Stored data
↓

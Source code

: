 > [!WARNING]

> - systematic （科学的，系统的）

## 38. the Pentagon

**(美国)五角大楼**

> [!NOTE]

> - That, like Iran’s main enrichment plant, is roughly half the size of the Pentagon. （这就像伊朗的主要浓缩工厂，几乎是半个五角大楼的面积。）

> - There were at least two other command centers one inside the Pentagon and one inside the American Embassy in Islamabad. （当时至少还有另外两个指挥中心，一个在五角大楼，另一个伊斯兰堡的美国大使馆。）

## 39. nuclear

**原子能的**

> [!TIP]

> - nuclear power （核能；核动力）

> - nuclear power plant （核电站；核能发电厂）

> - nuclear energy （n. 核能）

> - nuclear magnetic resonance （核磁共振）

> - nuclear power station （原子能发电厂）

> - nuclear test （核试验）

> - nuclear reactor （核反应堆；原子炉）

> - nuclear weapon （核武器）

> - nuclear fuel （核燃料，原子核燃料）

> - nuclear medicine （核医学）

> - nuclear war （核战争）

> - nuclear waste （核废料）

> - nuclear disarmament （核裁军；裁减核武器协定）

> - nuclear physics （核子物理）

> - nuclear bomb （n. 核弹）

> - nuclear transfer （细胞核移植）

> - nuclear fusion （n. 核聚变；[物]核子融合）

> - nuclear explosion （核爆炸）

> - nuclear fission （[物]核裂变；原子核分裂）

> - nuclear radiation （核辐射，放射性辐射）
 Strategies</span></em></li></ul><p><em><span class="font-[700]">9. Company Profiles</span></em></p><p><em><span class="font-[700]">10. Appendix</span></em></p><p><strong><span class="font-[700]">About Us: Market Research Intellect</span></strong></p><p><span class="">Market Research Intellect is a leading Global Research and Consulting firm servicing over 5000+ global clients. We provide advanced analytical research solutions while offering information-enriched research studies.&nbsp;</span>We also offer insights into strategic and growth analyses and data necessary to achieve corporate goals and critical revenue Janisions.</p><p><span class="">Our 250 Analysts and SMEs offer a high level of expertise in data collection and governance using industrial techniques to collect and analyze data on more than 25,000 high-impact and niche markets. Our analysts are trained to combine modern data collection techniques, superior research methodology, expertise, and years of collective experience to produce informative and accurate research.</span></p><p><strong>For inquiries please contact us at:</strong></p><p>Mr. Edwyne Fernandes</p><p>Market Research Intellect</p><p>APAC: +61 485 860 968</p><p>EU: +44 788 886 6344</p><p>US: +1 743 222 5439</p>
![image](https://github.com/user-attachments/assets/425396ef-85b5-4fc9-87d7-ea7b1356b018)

↑

A copy of each line in the data above that holds the string "plant" is needed.

Solution for this problem
> - That, like Iran’s main enrichment plant, is roughly half the size of the Pentagon. （这就像伊朗的主要浓缩工厂，几乎是半个五角大楼的面积。）
> - nuclear power plant （核电站；核能发电厂）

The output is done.